108 Deve recordar-se em seguida que, quando se verifica que a matéria de um acordo ou de uma convenção é em parte da competência da Comunidade e em parte da dos Estados-membros, importa assegurar uma cooperação estreita entre estes últimos e as instituições comunitárias tanto no processo de negociação e de conclusão como na execução dos compromissos assumidos. Esta obrigação de cooperação decorre da exigência de uma unidade de representação internacional da Comunidade (deliberação 1/78, de 14 de Novembro de 1978, Recueil, p. 2151, n.os 34 a 36, e parecer 2/91, já referido, n.° 36).

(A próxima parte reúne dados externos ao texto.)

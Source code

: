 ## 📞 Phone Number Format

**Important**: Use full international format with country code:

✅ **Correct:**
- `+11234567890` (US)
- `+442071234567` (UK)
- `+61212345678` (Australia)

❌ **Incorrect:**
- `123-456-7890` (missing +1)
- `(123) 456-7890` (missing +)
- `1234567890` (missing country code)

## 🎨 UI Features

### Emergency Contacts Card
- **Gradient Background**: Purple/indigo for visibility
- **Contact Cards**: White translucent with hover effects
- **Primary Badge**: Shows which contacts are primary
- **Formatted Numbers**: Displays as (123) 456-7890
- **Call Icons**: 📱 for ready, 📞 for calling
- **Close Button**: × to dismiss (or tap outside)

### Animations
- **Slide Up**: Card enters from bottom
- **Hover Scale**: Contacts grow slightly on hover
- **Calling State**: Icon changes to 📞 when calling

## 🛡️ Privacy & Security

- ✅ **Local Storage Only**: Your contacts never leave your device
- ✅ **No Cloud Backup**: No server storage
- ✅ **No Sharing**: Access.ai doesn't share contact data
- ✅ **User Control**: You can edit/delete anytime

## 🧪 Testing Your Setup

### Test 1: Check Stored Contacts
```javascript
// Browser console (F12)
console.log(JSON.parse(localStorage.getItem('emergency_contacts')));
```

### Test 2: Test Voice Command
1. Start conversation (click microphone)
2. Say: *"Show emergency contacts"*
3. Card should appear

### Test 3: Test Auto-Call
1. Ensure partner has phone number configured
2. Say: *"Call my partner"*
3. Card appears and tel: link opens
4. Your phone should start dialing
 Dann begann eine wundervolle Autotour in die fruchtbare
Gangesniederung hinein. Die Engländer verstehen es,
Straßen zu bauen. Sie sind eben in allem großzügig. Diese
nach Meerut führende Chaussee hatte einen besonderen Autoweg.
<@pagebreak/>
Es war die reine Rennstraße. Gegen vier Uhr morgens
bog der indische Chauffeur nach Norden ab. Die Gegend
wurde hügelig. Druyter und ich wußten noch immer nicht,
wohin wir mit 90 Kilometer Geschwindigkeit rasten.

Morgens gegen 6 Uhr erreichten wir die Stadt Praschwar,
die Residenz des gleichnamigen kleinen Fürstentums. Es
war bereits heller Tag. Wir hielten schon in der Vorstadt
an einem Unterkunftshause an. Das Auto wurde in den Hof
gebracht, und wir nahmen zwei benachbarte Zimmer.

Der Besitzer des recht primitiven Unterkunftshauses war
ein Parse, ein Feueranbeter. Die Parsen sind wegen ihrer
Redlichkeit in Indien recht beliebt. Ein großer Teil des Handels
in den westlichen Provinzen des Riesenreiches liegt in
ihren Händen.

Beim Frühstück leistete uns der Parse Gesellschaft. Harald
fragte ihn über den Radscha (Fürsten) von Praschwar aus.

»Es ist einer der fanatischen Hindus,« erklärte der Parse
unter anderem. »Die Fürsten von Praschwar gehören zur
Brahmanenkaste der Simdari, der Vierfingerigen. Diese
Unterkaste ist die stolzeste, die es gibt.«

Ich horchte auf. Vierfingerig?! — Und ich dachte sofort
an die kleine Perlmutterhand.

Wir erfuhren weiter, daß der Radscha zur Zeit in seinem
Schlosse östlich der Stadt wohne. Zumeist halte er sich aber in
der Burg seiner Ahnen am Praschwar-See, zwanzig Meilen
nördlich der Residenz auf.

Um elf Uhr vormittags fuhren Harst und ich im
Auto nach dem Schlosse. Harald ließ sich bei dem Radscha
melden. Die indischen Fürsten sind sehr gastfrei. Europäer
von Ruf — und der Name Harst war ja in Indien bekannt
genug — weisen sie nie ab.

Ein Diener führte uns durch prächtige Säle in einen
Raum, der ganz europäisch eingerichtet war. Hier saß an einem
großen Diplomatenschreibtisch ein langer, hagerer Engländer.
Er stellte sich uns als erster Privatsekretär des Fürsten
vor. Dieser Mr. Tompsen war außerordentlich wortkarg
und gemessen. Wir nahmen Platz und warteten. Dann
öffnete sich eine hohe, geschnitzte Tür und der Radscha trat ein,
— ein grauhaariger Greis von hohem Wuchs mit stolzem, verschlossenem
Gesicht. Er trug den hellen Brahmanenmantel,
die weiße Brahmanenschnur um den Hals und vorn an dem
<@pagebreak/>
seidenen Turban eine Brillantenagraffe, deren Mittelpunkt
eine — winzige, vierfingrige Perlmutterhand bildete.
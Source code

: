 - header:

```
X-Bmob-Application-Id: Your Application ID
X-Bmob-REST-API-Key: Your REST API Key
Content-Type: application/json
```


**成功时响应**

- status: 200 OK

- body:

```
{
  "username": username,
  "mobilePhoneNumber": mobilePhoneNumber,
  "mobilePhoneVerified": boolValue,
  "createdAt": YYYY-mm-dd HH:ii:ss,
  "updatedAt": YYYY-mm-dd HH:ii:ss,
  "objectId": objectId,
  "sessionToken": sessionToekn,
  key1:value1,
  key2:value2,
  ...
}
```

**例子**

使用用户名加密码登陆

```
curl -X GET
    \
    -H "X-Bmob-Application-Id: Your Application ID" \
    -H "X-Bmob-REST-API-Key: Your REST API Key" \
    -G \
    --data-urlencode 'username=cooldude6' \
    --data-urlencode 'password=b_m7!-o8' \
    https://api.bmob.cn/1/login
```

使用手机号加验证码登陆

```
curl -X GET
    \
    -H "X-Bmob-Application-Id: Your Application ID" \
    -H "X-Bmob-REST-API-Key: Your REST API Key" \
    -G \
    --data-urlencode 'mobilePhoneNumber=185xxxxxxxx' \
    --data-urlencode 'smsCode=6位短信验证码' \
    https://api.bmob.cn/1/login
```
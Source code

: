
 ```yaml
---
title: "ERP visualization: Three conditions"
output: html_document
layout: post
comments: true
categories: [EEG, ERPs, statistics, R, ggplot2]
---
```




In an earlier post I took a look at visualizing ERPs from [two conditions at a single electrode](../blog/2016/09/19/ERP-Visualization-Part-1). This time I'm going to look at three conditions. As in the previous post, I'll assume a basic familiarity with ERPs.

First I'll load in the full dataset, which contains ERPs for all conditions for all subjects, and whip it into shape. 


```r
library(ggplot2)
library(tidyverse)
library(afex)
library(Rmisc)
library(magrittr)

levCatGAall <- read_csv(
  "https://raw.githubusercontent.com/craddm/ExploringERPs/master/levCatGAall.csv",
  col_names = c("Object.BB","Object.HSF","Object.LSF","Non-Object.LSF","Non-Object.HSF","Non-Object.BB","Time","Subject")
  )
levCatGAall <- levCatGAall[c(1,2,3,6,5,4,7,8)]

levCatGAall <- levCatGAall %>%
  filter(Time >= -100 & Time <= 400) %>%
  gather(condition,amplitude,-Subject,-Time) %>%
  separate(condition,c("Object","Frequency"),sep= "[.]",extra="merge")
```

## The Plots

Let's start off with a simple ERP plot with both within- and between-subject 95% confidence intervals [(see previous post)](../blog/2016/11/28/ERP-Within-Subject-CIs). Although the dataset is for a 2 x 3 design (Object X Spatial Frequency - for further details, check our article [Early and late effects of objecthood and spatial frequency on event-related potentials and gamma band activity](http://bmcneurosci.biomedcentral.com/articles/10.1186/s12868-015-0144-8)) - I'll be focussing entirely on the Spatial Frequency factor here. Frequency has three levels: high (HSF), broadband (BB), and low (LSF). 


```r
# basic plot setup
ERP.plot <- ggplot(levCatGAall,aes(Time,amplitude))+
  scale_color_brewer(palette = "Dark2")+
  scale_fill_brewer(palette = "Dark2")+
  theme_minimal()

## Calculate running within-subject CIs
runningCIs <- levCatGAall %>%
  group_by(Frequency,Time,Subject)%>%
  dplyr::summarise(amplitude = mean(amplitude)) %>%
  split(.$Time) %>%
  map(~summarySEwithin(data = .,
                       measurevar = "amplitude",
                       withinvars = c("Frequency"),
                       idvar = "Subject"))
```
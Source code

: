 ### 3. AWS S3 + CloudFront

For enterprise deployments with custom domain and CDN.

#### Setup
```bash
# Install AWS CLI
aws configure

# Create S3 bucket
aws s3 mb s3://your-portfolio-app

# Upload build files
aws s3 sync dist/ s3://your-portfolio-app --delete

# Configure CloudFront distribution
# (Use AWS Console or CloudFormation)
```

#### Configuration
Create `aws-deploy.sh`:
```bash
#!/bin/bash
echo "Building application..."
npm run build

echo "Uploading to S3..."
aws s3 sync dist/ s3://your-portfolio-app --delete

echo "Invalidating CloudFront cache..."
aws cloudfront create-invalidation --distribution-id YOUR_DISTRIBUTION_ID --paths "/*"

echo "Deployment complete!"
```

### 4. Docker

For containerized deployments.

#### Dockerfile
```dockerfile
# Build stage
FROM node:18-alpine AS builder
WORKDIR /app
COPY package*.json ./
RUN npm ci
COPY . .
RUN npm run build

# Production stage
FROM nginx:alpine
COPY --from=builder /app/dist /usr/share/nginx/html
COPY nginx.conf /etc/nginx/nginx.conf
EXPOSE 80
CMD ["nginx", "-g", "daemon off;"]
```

109 Este dever de cooperação impõe-se de forma tanto mais imperiosa no caso de acordos como os que estão anexos ao Acordo OMC, entre os quais existe um nexo indissociável, e à luz do mecanismo de retaliação cruzada instituído pelo Memorando de Entendimento sobre a Resolução de Litígios. Assim, não havendo uma cooperação estreita, na hipótese de um Estado-membro, na sua esfera de competência, ter sido devidamente autorizado a tomar medidas de retaliação mas considerar que elas seriam ineficazes se tomadas nos domínios abrangidos pelo GATS e pelo TRIPs, ele não teria, à luz do direito comunitário, o poder de tomar medidas de retaliação no domínio do comércio de mercadorias, uma vez que esta matéria releva, de qualquer modo, da competência exclusiva que a Comunidade tem nos termos do artigo 113.° do Tratado. Inversamente, não havendo a mesma cooperação estreita, se a Comunidade obtivesse o direito de retaliação no domínio das mercadorias mas se considerasse incapaz de o exercer, ela ficaria na impossibilidade jurídica de tomar medidas de retaliação nos domínios abrangidos pelo GATS e pelo TRIPs, que seriam da competência dos Estados.
110 Como a Comissão apenas submeteu a terceira questão para o caso de o Tribunal reconhecer a competência exclusiva da Comunidade, não é necessário responder-lhe.
Parte decisória
Em conclusão,
O TRIBUNAL DE JUSTIÇA
composto por: G. C. Rodríguez Iglesias, presidente, R. Joliet (relator), F. A. Schockweiler, P. J. G. Kapteyn e C. Gulmann, presidentes de secção, G. F. Mancini, C. N. Kakouris, J. C. Moitinho de Almeida, J. L. Murray, D. A. O. Edward e A. M. La Pergola, juízes,
ouvidos F. G. Jacobs, primeiro advogado-geral, C. O. Lenz, G. Tesauro, G. Cosmas, P. Léger e Elmer, advogados-gerais,
emite o seguinte parecer:
1) A Comunidade tem competência exclusiva, nos termos do artigo 113.° do Tratado CE, para concluir os Acordos Multilaterais sobre o Comércio de Mercadorias.
2) A competência para concluir o GATS é partilhada pela Comunidade e pelos Estados-membros.
3) A competência para concluir o TRIPs é partilhada pela Comunidade e pelos Estados-membros.